Local students head south to learn about civil rights

For some students, this will be their first time on an airplane.

Ivan Harry, a junior at Clark-Pleasant Academy, is among the inaugural group of Simon Youth Academy students to head south to learn more about civil rights history, at the places pivotal events of the 1960s took place. For Harry, who has never left the Midwest, the experience will expand her horizons, she said.

“I wanted to go on this trip because I’ve always been interested in civil rights activism and passionate about seeing opportunities come up like this. This felt perfect. It was immense to me that we would even do something like this and see these historic places,” Harry said. “I think it’ll give me a bit more insight as to the whole struggle of different marginalized groups. I can have a new worldview as to what’s been going on to do my best to help defend other people if something bad ever happens, and do my part to make sure equality is actually achieved.”

Harry is among a group of six Clark-Pleasant Academy students who will head to Georgia and Alabama Thursday, for a trip that will take them to the Rosa Parks Museum, Lynching Memorial, Freedom Riders Exhibit and the neighborhood Martin Luther King Jr. grew up in Atlanta.

Clark-Pleasant Academy students will join 29 other students in Simon Youth Foundation academies across central Indiana, said Jon Shapiro, program director for the Simon Youth Foundation.

Part of a $365,000 grant from the Indiana Department of Education goes toward enrichment opportunities for students, and after learning of the civil rights trip a few year ago, Shapiro decided it was the perfect opportunity to use some of those funds, he said.

“From an educational standpoint, anytime you have an opportunity to bring history to life and allow students to see, touch and feel things they’ve learned about through civics and social studies classes at school, you try and take advantage of it,” Shapiro said. “A piece of it is to help students have better opportunities that exist for them as citizens, to help and care for and act for others when they may be in a position of being oppressed.”

Students had to go through a selection process to get picked for the trip, said Lesleigh Groce, student services coordinator at Clark-Pleasant Academy.

“We factor in if it’s career-related in their essay, if they are someone who has never flown on an airplane.
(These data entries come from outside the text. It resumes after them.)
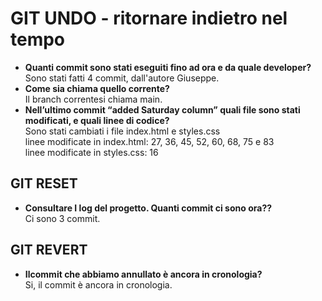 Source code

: # GIT UNDO - ritornare indietro nel tempo
- **Quanti commit sono stati eseguiti fino ad ora e da quale developer?**   
Sono stati fatti 4 commit, dall'autore Giuseppe.
- **Come sia chiama quello corrente?**   
Il branch correntesi chiama main.
- **Nell’ultimo commit “added Saturday column” quali file sono stati modificati, e quali linee di codice?**   
Sono stati cambiati i file index.html e styles.css   
linee modificate in index.html: 27, 36, 45, 52, 60, 68, 75 e 83   
linee modificate in styles.css: 16
## GIT RESET   
- **Consultare I log del progetto. Quanti commit ci sono ora??**  
Ci sono 3 commit.
## GIT REVERT  
- **Ilcommit che abbiamo annullato è ancora in cronologia?**  
Si, il commit è ancora in cronologia.
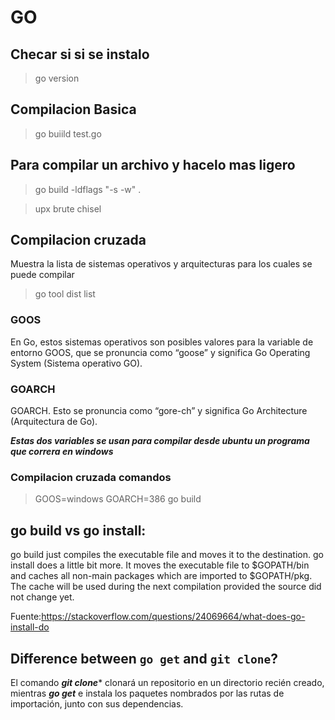 # GO

## Checar si si se instalo

>go version

## Compilacion Basica

> go buiild test.go

## Para compilar un archivo y hacelo mas ligero

> go build  -ldflags "-s -w" .

> upx brute chisel

## Compilacion cruzada

Muestra la lista de sistemas operativos y arquitecturas para los cuales se puede compilar

>go tool dist list


### GOOS

En Go, estos sistemas operativos son posibles valores para la variable de entorno GOOS, que se pronuncia como “goose” y significa Go Operating System (Sistema operativo GO).

### GOARCH

GOARCH. Esto se pronuncia como “gore-ch” y significa Go Architecture (Arquitectura de Go).

***Estas dos variables se usan para compilar desde ubuntu un programa que correra en windows***

### Compilacion cruzada comandos

> GOOS=windows GOARCH=386 go build


## go build vs go install:
go build just compiles the executable file and moves it to the destination. go install does a little bit more. It moves the executable file to $GOPATH/bin and caches all non-main packages which are imported to $GOPATH/pkg. The cache will be used during the next compilation provided the source did not change yet.

Fuente:https://stackoverflow.com/questions/24069664/what-does-go-install-do

## Difference between `go get` and `git clone`?

El comando ***git clone**** clonará un repositorio en un directorio recién creado, mientras ***go get*** e instala los paquetes nombrados por las rutas de importación, junto con sus dependencias.


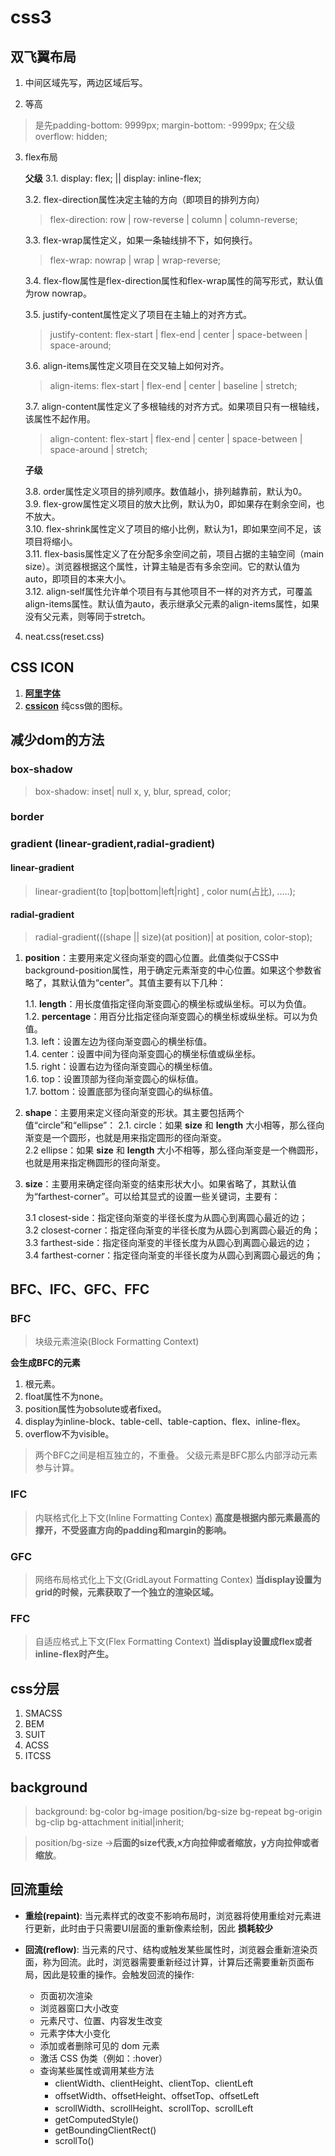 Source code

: # css3

## 双飞翼布局

 1. 中间区域先写，两边区域后写。

 2. 等高  
> 是先padding-bottom: 9999px;
> margin-bottom: -9999px;
> 在父级 overflow: hidden; 

3. flex布局

    __父级__
    3.1. display: flex; ||  display: inline-flex;

    3.2. flex-direction属性决定主轴的方向（即项目的排列方向）
    > flex-direction: row | row-reverse | column | column-reverse;  

    3.3. flex-wrap属性定义，如果一条轴线排不下，如何换行。
    > flex-wrap: nowrap | wrap | wrap-reverse;

    3.4. flex-flow属性是flex-direction属性和flex-wrap属性的简写形式，默认值为row nowrap。

    3.5. justify-content属性定义了项目在主轴上的对齐方式。

    > justify-content: flex-start | flex-end | center | space-between | space-around;

    3.6. align-items属性定义项目在交叉轴上如何对齐。

    >  align-items: flex-start | flex-end | center | baseline | stretch;

    3.7. align-content属性定义了多根轴线的对齐方式。如果项目只有一根轴线，该属性不起作用。

    >  align-content: flex-start | flex-end | center | space-between | space-around | stretch;

     __子级__

     3.8. order属性定义项目的排列顺序。数值越小，排列越靠前，默认为0。 
    <br/>
     3.9. flex-grow属性定义项目的放大比例，默认为0，即如果存在剩余空间，也不放大。
    <br/>
     3.10. flex-shrink属性定义了项目的缩小比例，默认为1，即如果空间不足，该项目将缩小。
     <br/>
     3.11. flex-basis属性定义了在分配多余空间之前，项目占据的主轴空间（main size）。浏览器根据这个属性，计算主轴是否有多余空间。它的默认值为auto，即项目的本来大小。
     <br/>
     3.12. align-self属性允许单个项目有与其他项目不一样的对齐方式，可覆盖align-items属性。默认值为auto，表示继承父元素的align-items属性，如果没有父元素，则等同于stretch。

4. neat.css(reset.css)

## CSS ICON

1. [__阿里字体__](http://iconfont.cn/home)  
2. [__cssicon__](https://cssicon.space/#/)  纯css做的图标。

## 减少dom的方法

### box-shadow
> box-shadow: inset| null  x, y, blur, spread, color;

### border

### gradient (linear-gradient,radial-gradient)

#### linear-gradient

> linear-gradient(to [top|bottom|left|right] , color num(占比), .....);

#### radial-gradient

> radial-gradient(((shape || size)(at position)| at position, color-stop);	

1. __position__：主要用来定义径向渐变的圆心位置。此值类似于CSS中background-position属性，用于确定元素渐变的中心位置。如果这个参数省略了，其默认值为“center”。其值主要有以下几种：

    1.1. __length__：用长度值指定径向渐变圆心的横坐标或纵坐标。可以为负值。</br>
    1.2. __percentage__：用百分比指定径向渐变圆心的横坐标或纵坐标。可以为负值。</br>
    1.3. left：设置左边为径向渐变圆心的横坐标值。</br>
    1.4. center：设置中间为径向渐变圆心的横坐标值或纵坐标。</br>
    1.5. right：设置右边为径向渐变圆心的横坐标值。</br>
    1.6. top：设置顶部为径向渐变圆心的纵标值。</br>
    1.7. bottom：设置底部为径向渐变圆心的纵标值。</br>

2. __shape__：主要用来定义径向渐变的形状。其主要包括两个值“circle”和“ellipse”：
    2.1. circle：如果 __size__ 和 __length__ 大小相等，那么径向渐变是一个圆形，也就是用来指定圆形的径向渐变。</br>
    2.2 ellipse：如果 __size__ 和 __length__ 大小不相等，那么径向渐变是一个椭圆形，也就是用来指定椭圆形的径向渐变。</br>

3. __size__：主要用来确定径向渐变的结束形状大小。如果省略了，其默认值为“farthest-corner”。可以给其显式的设置一些关键词，主要有：

    3.1 closest-side：指定径向渐变的半径长度为从圆心到离圆心最近的边；</br>
    3.2 closest-corner：指定径向渐变的半径长度为从圆心到离圆心最近的角；</br>
    3.3 farthest-side：指定径向渐变的半径长度为从圆心到离圆心最远的边；</br>
    3.4 farthest-corner：指定径向渐变的半径长度为从圆心到离圆心最远的角；</br>

## BFC、IFC、GFC、FFC

### BFC 

> 块级元素渲染(Block Formatting Context)

__会生成BFC的元素__

1. 根元素。
2. float属性不为none。
3. position属性为obsolute或者fixed。
4. display为inline-block、table-cell、table-caption、flex、inline-flex。
5. overflow不为visible。

> 两个BFC之间是相互独立的，不重叠。
> 父级元素是BFC那么内部浮动元素参与计算。 

### IFC

> 内联格式化上下文(Inline Formatting Contex)
__高度是根据内部元素最高的撑开，不受竖直方向的padding和margin的影响。__

### GFC

> 网络布局格式化上下文(GridLayout Formatting Contex)
__当display设置为grid的时候，元素获取了一个独立的渲染区域。__

### FFC

> 自适应格式上下文(Flex Formatting Context)
__当display设置成flex或者inline-flex时产生。__

## css分层

1. SMACSS
2. BEM
3. SUIT
4. ACSS
5. ITCSS 

## background 

> background: bg-color bg-image position/bg-size bg-repeat bg-origin bg-clip bg-attachment initial|inherit;

> position/bg-size ->__后面的size代表,x方向拉伸或者缩放，y方向拉伸或者缩放__。



## 回流重绘

- **重绘(repaint)**: 当元素样式的改变不影响布局时，浏览器将使用重绘对元素进行更新，此时由于只需要UI层面的重新像素绘制，因此 **损耗较少**

- **回流(reflow)**: 当元素的尺寸、结构或触发某些属性时，浏览器会重新渲染页面，称为回流。此时，浏览器需要重新经过计算，计算后还需要重新页面布局，因此是较重的操作。会触发回流的操作:
  - 页面初次渲染
  - 浏览器窗口大小改变
  - 元素尺寸、位置、内容发生改变
  - 元素字体大小变化
  - 添加或者删除可见的 dom 元素
  - 激活 CSS 伪类（例如：:hover）
  - 查询某些属性或调用某些方法
    - clientWidth、clientHeight、clientTop、clientLeft
    - offsetWidth、offsetHeight、offsetTop、offsetLeft
    - scrollWidth、scrollHeight、scrollTop、scrollLeft
    - getComputedStyle()
    - getBoundingClientRect()
    - scrollTo() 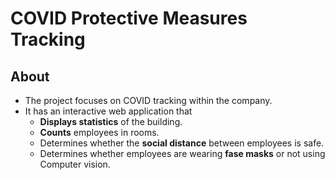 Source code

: #  COVID Protective Measures Tracking

## About 
- The project focuses on COVID tracking within the company.
- It has an interactive web application that
  -  **Displays statistics** of the building.
  -  **Counts** employees in rooms.
  -  Determines whether the **social distance** between employees is safe.
  -  Determines whether employees are wearing **fase masks** or not using Computer vision.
We like to give them (new) experiences that put them out of their comfort zone,” Groce said.

For McKaylynn Williamson, another junior at Clark-Pleasant Academy, the trip will serve as real-world education in her quest to pursue a criminal justice career, she said.
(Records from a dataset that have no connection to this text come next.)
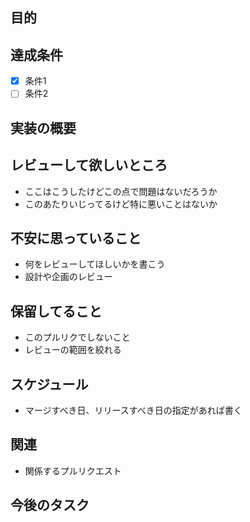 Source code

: ## 目的

## 達成条件
- [x] 条件1
- [ ] 条件2

## 実装の概要

## レビューして欲しいところ
- ここはこうしたけどこの点で問題はないだろうか
- このあたりいじってるけど特に悪いことはないか

## 不安に思っていること
- 何をレビューしてほしいかを書こう
- 設計や企画のレビュー

## 保留してること
- このプルリクでしないこと
- レビューの範囲を絞れる

## スケジュール
- マージすべき日、リリースすべき日の指定があれば書く

## 関連
- 関係するプルリクエスト

## 今後のタスク
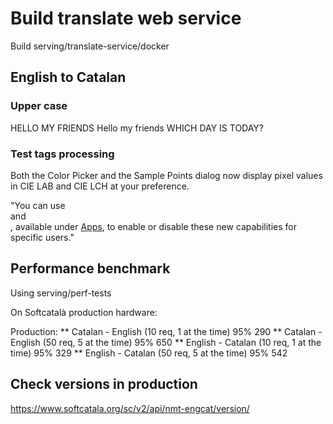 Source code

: # Build translate web service

Build serving/translate-service/docker

## English to Catalan

### Upper case

HELLO MY FRIENDS
Hello my friends
WHICH DAY IS TODAY?

### Test tags processing

Both the <emphasis>Color Picker</emphasis> and the <emphasis>Sample Points</emphasis> dialog now display pixel values in CIE LAB and CIE LCH at your preference.

"You can use <u id='3521'><br id='p2'/></u> and <u id='3522'><br id='p1'/></u>, available under <u id='3523'>Apps</u>, to enable or disable these new capabilities for specific users."

## Performance benchmark

Using serving/perf-tests 

On Softcatalà production hardware:

Production:
** Catalan - English (10 req, 1 at the time)
  95%    290
** Catalan - English (50 req, 5 at the time)
  95%    650
** English - Catalan (10 req, 1 at the time)
  95%    329
** English - Catalan (50 req, 5 at the time)
  95%    542

## Check versions in production

https://www.softcatala.org/sc/v2/api/nmt-engcat/version/




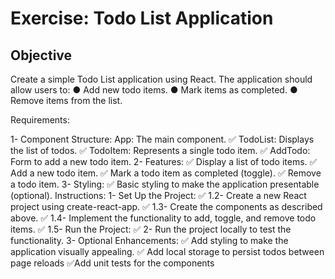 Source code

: # Exercise: Todo List Application
## Objective

Create a simple Todo List application using React. The application should allow users to:
● Add new todo items.
● Mark items as completed.
● Remove items from the list.

Requirements:

1- Component Structure:
App: The main component.
✅ TodoList: Displays the list of todos.
✅ TodoItem: Represents a single todo item.
✅ AddTodo: Form to add a new todo item.
2- Features:
✅ Display a list of todo items.
✅ Add a new todo item.
✅ Mark a todo item as completed (toggle).
✅ Remove a todo item.
3- Styling:
✅ Basic styling to make the application presentable (optional).
Instructions:
1- Set Up the Project:
✅ 1.2- Create a new React project using create-react-app.
✅ 1.3- Create the components as described above.
✅ 1.4- Implement the functionality to add, toggle, and remove todo items.
✅ 1.5- Run the Project:
✅ 2- Run the project locally to test the functionality.
3- Optional Enhancements:
✅ Add styling to make the application visually appealing.
✅ Add local storage to persist todos between page reloads
✅Add unit tests for the components
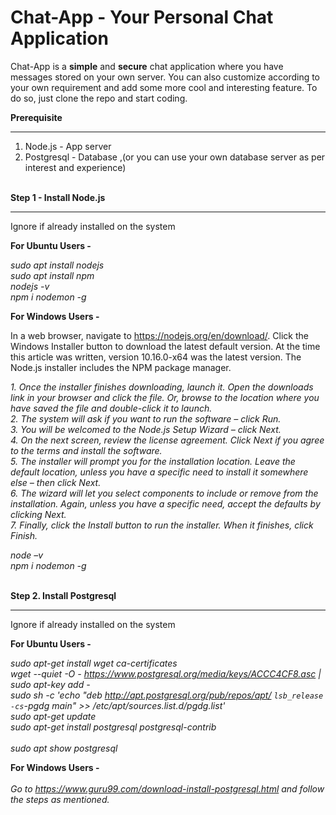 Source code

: # Chat-App - Your Personal Chat Application

Chat-App is a <b>simple</b> and <b>secure</b> chat application where you have messages stored on your own server. You can also customize according to your own requirement and add some more cool and interesting feature. To do so, just clone the repo and start coding.

<b>Prerequisite</b>
<hr>

1. Node.js - App server
2. Postgresql - Database ,(or you can use your own database server as per interest and experience)
<br>
<b>Step 1 - Install Node.js</b>
<hr>

Ignore if already installed on the system<br>

<b>For Ubuntu Users -</b>

  <i>sudo apt install nodejs<br>
  sudo apt install npm <br>
  nodejs -v<br>
  npm i nodemon -g</i><br>

<b>For Windows Users -</b>

  In a web browser, navigate to https://nodejs.org/en/download/. Click the Windows Installer button to download the latest default version. At the time this article was written, version 10.16.0-x64 was the latest version. The Node.js installer includes the NPM package manager. <br>

  <i>1. Once the installer finishes downloading, launch it. Open the downloads link in your browser and click the file. Or, browse to the location where you have saved the file and double-click it to launch.<br>
2. The system will ask if you want to run the software – click Run.<br>
3. You will be welcomed to the Node.js Setup Wizard – click Next.<br>
4. On the next screen, review the license agreement. Click Next if you agree to the terms and install the software.<br>
5. The installer will prompt you for the installation location. Leave the default location, unless you have a specific need to install it somewhere else – then click Next.<br>
6. The wizard will let you select components to include or remove from the installation. Again, unless you have a specific need, accept the defaults by clicking Next.<br>
7. Finally, click the Install button to run the installer. When it finishes, click Finish.<br>

node –v<br>
npm i nodemon -g<br>
</i>

<br>
<b>Step 2. Install Postgresql</b>
<hr>

Ignore if already installed on the system<br>

<b>For Ubuntu Users -</b>

<i>sudo apt-get install wget ca-certificates<br>
wget --quiet -O - https://www.postgresql.org/media/keys/ACCC4CF8.asc | sudo apt-key add -<br>
sudo sh -c 'echo "deb http://apt.postgresql.org/pub/repos/apt/ `lsb_release -cs`-pgdg main" >> /etc/apt/sources.list.d/pgdg.list'<br>
sudo apt-get update<br>
sudo apt-get install postgresql postgresql-contrib<br>  
sudo apt show postgresql<br>
</i>

<b>For Windows Users -</b><br><br>
<i>Go to https://www.guru99.com/download-install-postgresql.html and follow the steps as mentioned.</i>
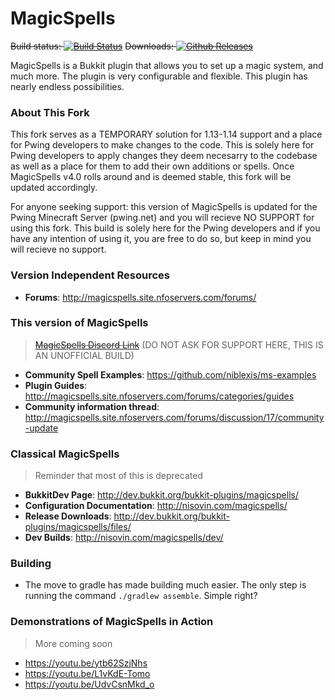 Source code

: # MagicSpells
~~Build status: [![Build Status](https://travis-ci.org/TheComputerGeek2/MagicSpells.svg?branch=master)](https://travis-ci.org/TheComputerGeek2/MagicSpells)~~
~~Downloads: [![Github Releases](https://img.shields.io/github/downloads/TheComputerGeek2/MagicSpells/total.svg)](https://github.com/TheComputerGeek2/MagicSpells/releases)~~

MagicSpells is a Bukkit plugin that allows you to set up a magic system, and much more. The plugin is very configurable and flexible.
This plugin has nearly endless possibilities.

### About This Fork
This fork serves as a TEMPORARY solution for 1.13-1.14 support and a place for Pwing developers to make changes to the code. This is solely here for Pwing developers to apply changes they deem necesarry to the codebase as well as a place for them to add their own additions or spells. Once MagicSpells v4.0 rolls around and is deemed stable, this fork will be updated accordingly.

For anyone seeking support: this version of MagicSpells is updated for the Pwing Minecraft Server (pwing.net) and you will recieve NO SUPPORT for using this fork. This build is solely here for the Pwing developers and if you have any intention of using it, you are free to do so, but keep in mind you will recieve no support.

### Version Independent Resources
- **Forums**: http://magicspells.site.nfoservers.com/forums/


### This version of MagicSpells
> ~~[MagicSpells Discord Link](https://discord.gg/FJXfDPZ)~~ (DO NOT ASK FOR SUPPORT HERE, THIS IS AN UNOFFICIAL BUILD)
- **Community Spell Examples**: https://github.com/niblexis/ms-examples
- **Plugin Guides**: http://magicspells.site.nfoservers.com/forums/categories/guides
- **Community information thread**: http://magicspells.site.nfoservers.com/forums/discussion/17/community-update


### Classical MagicSpells
> Reminder that most of this is deprecated
- **BukkitDev Page**: http://dev.bukkit.org/bukkit-plugins/magicspells/  
- **Configuration Documentation**: http://nisovin.com/magicspells/  
- **Release Downloads**: http://dev.bukkit.org/bukkit-plugins/magicspells/files/  
- **Dev Builds**: http://nisovin.com/magicspells/dev/  

### Building
- The move to gradle has made building much easier. The only step is running the command `./gradlew assemble`. Simple right?

### Demonstrations of MagicSpells in Action
> More coming soon
- https://youtu.be/ytb62SzjNhs
- https://youtu.be/L1vKdE-Tomo
- https://youtu.be/UdvCsnMkd_o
“A big part of criminal justice is treating everyone with equality,” Williamson said. “(It’s important) to see how we treated other people so differently, and how we can learn from our mistakes and improve as a society.”
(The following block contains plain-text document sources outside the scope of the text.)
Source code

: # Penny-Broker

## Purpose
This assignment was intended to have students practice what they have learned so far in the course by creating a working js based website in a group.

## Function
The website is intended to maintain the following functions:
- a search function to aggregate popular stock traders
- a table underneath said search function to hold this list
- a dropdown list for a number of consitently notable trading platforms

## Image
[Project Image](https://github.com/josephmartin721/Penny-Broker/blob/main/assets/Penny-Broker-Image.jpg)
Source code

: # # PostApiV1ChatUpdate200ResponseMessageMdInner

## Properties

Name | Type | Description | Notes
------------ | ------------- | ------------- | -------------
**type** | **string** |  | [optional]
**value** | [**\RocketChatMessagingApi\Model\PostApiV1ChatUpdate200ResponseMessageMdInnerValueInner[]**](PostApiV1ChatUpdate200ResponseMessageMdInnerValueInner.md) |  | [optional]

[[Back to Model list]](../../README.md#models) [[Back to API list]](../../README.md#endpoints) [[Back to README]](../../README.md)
The trip will also allow students to meet peers from other Simon Youth Academies who have been selected to go on the trip, Groce said.

“We’re all in the same academy, sponsored by the same entity, but they don’t really interact with other kids who are in the academy,” she said. “To see kids that are like you even in all the ways you are different, is interesting.”

For Rayna Cuzick, a junior from a family with diverse backgrounds, the experience means much more, she said.

“I applied because I have a very diverse family, and growing up, I got to see how everyone is treated so differently. It’s a big thing for me. Civil rights have always been big for my family,” Cuzick said. “It will give me a new perspective.”